Veda B. Hacholli, M. R. Shubha, Łukasz Szeleszczuk, B. H. Prabhanjan, Abhishek Kumar, and Marcin Gackowski

Department of Pharmaceutical Chemistry, Nitte College of Pharmaceutical Sciences (Nitte Deemed to be University), Bengaluru, India

 

E-mail: abhi12bunty@nitte.edu.in

Abstract:

Breast cancer heterogeneity and resistance motivate the development of polypharmacological agents that engage multiple oncogenic nodes within a single chemotype.

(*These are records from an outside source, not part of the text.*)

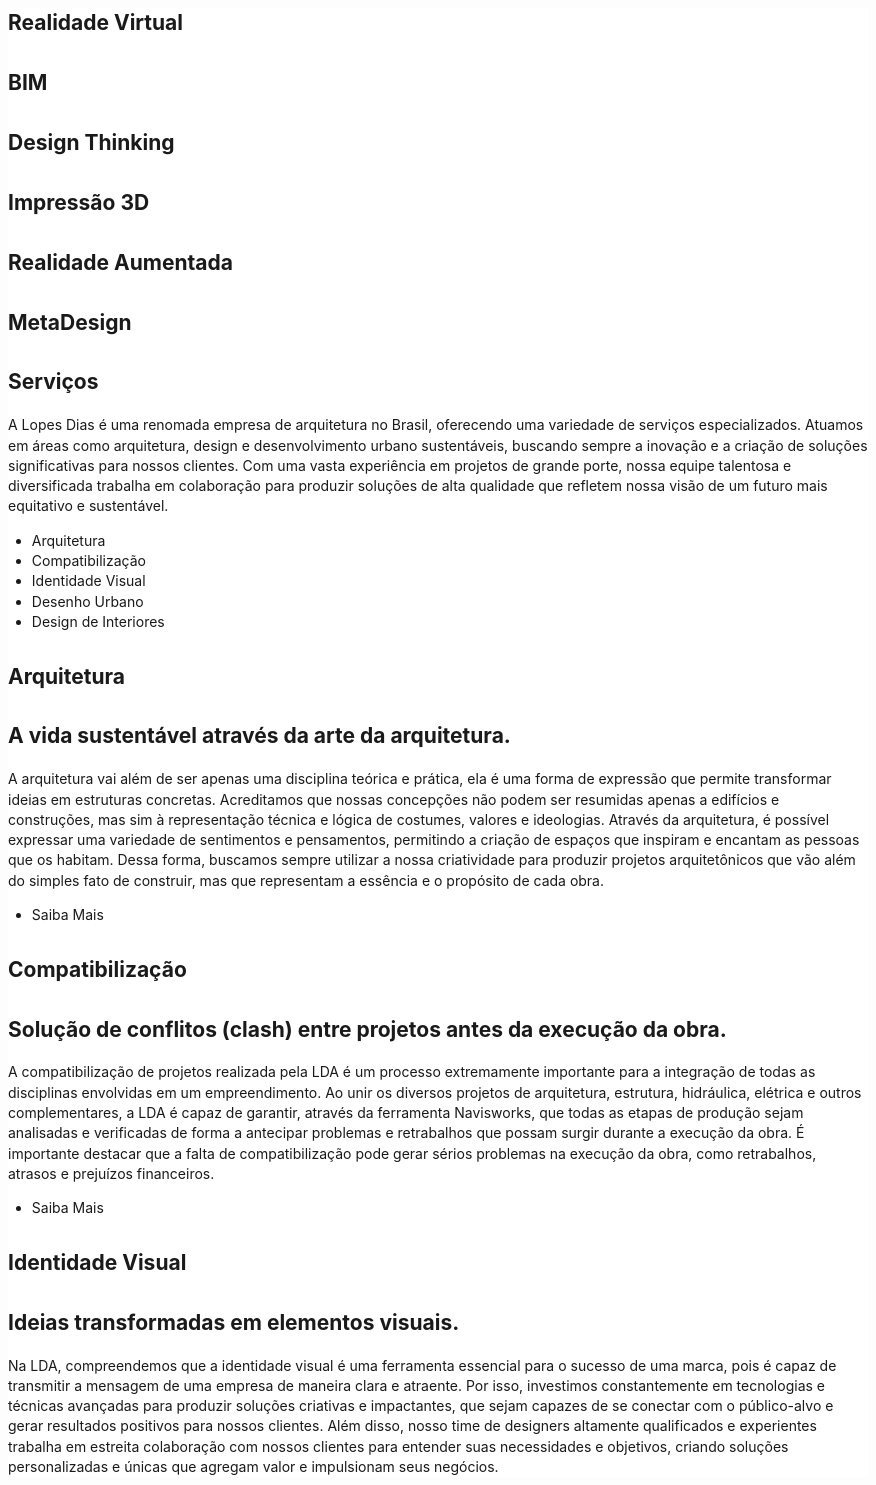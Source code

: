 ##  Realidade Virtual
## BIM
## Design Thinking
## Impressão 3D
## Realidade Aumentada
## MetaDesign
##  Serviços
A Lopes Dias é uma renomada empresa de arquitetura no Brasil, oferecendo uma variedade de serviços especializados. Atuamos em áreas como arquitetura, design e desenvolvimento urbano sustentáveis, buscando sempre a inovação e a criação de soluções significativas para nossos clientes. Com uma vasta experiência em projetos de grande porte, nossa equipe talentosa e diversificada trabalha em colaboração para produzir soluções de alta qualidade que refletem nossa visão de um futuro mais equitativo e sustentável.
  * Arquitetura
  * Compatibilização
  * Identidade Visual
  * Desenho Urbano
  * Design de Interiores


## Arquitetura
## A vida sustentável através da arte da arquitetura.
A arquitetura vai além de ser apenas uma disciplina teórica e prática, ela é uma forma de expressão que permite transformar ideias em estruturas concretas. Acreditamos que nossas concepções não podem ser resumidas apenas a edifícios e construções, mas sim à representação técnica e lógica de costumes, valores e ideologias. Através da arquitetura, é possível expressar uma variedade de sentimentos e pensamentos, permitindo a criação de espaços que inspiram e encantam as pessoas que os habitam. Dessa forma, buscamos sempre utilizar a nossa criatividade para produzir projetos arquitetônicos que vão além do simples fato de construir, mas que representam a essência e o propósito de cada obra.
+ Saiba Mais
## Compatibilização
## Solução de conflitos (clash) entre projetos antes da execução da obra.
A compatibilização de projetos realizada pela LDA é um processo extremamente importante para a integração de todas as disciplinas envolvidas em um empreendimento. Ao unir os diversos projetos de arquitetura, estrutura, hidráulica, elétrica e outros complementares, a LDA é capaz de garantir, através da ferramenta Navisworks, que todas as etapas de produção sejam analisadas e verificadas de forma a antecipar problemas e retrabalhos que possam surgir durante a execução da obra. É importante destacar que a falta de compatibilização pode gerar sérios problemas na execução da obra, como retrabalhos, atrasos e prejuízos financeiros.
+ Saiba Mais
## Identidade Visual
## Ideias transformadas em elementos visuais.
Na LDA, compreendemos que a identidade visual é uma ferramenta essencial para o sucesso de uma marca, pois é capaz de transmitir a mensagem de uma empresa de maneira clara e atraente. Por isso, investimos constantemente em tecnologias e técnicas avançadas para produzir soluções criativas e impactantes, que sejam capazes de se conectar com o público-alvo e gerar resultados positivos para nossos clientes. Além disso, nosso time de designers altamente qualificados e experientes trabalha em estreita colaboração com nossos clientes para entender suas necessidades e objetivos, criando soluções personalizadas e únicas que agregam valor e impulsionam seus negócios.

We designed and evaluated 64 coumarin–pyrimidine hybrids—organized into hydroxy- and sulfhydryl-pyrimidine series—against PARP-1, EGFR, HER2, and BCL-2 using an integrated in silico workflow. Molecular docking provided primary ranking and top docking affinities reached − 8.7 kcal/mol for PARP-1, − 10.6 kcal/mol for EGFR, − 10.1 kcal/mol for HER2, and − 8.1 kcal/mol for BCL-2, exceeding the reference ligands (olaparib − 6.2; erlotinib − 7.3; lapatinib − 6.9; doxorubicin − 7.0 kcal/mol). Molecular dynamics (MD) simulations (200 ns) were used to assess pose persistence and protein compactness. MM-GBSA rescoring on MD snapshots refined binding energetics; MM-GBSA ΔG_bind values were as favorable as − 51.10 kcal/mol (5 m–EGFR) and − 50.94 kcal/mol (9 s–HER2). Time-resolved MM-PBSA profiles monitored the stability of binding free energy along trajectories, and pharmacophore modeling rationalized key interaction features. Hydroxy-pyrimidines generally outperformed sulfhydryl analogues at PARP-1 and in kinase pockets, with para electron-withdrawing and heteroaryl substituents strengthening hinge-directed hydrogen bonding, π-stacking, and lipophilic packing. Four complexes—5 h–4R6E (PARP-1), 6f–1M17 (EGFR), 9 s–3RCD (HER2), 10d–4IEH (BCL-2)—showed consistent performance across methods, characterized by low MD fluctuations, compact radius-of-gyration ranges, persistent hydrogen bonds, and persistently favorable MM-PBSA energy profiles. Time-averaged MM-PBSA binding free energies were approximately − 140 to − 160 kJ/mol across the four systems. In silico ADMET supported their developability with molecule-specific considerations: 5 h (potent, but low predicted oral bioavailability), 6f (drug-like, predicted gastrointestinal absorption and potential blood–brain barrier penetration), 9 s (balanced profile with predicted BCRP (breast cancer resistance protein) interaction), and 10d (strong binding with hepatotoxicity alerts to de-risk). These findings nominate 5 h, 6f, 9 s, and 10d as prioritized computational leads for synthesis and experimental validation in relevant breast cancer models.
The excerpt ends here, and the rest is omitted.